Stocks reversed course higher on Friday, with the Dow rallying back from a 250-point deficit as investors took a disappointing September jobs report in stride.

"Oversold sectors are catching a bid," said Art Hogan, chief market strategist at Wunderlich Securities, referring to biotechnology, energy and materials, which led gains.

The Dow Jones Industrial Average (DJI) rose 200 points, or 1.2 percent, to 16,472. The S&P 500 Index (SPX) added 28 points, or 1.4 percent, to 1,951. The Nasdaq Composite (COMP) climbed 81 points, or 1.7 percent, to 4,708.

"The consistent ability of this economy to create jobs seems to be showing some softness," said Hogan of the September payrolls report. "Last year, on average, the economy was creating 250,00 a month, this year it's 200,000, so on average, we're creating less. The good news is we're creating jobs."

The U.S. economy added only 142,000 jobs last month, substantially below the 200,000 projected by economists. The unemployment rate remained unchanged at 5.1 percent, the Labor Department said Friday.

"A disappointing report, no doubt about it," said Scott Wren Senior Global Equity Strategist at Wells Faro Investment Institute. "There is no wage pressure, the job market is not as tight as people think."

The weaker-than-projected report comes amid softening overseas markets, a stronger dollar and cheaper oil prices hurt U.S. manufacturing and exports.

"It's very hard to find anything redeeming in the whole report," said JJ Kinahan, chief strategist at TD Ameritrade. "Real wages on a percentage basis were flat, and manufacturing was a negative for the month."

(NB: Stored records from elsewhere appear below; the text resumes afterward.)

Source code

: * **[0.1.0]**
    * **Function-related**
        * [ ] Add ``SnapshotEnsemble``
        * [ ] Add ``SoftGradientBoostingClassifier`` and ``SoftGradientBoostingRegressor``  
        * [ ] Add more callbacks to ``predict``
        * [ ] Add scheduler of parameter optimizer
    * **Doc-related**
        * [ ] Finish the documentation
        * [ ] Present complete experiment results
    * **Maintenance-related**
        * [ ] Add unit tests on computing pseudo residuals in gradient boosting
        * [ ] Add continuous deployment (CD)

Friday's jobs report was seen as reducing the odds of a rate hike by the Federal Reserve before the end of the year, with two more monetary policy meetings set for 2015, the next on Oct. 28.

"Chances of a rate hike by the Fed this year just went way down," Paul Ashworth, chief U.S. economist at Capital Economics, said in a note. "The Fed won't be raising rates until early 2016."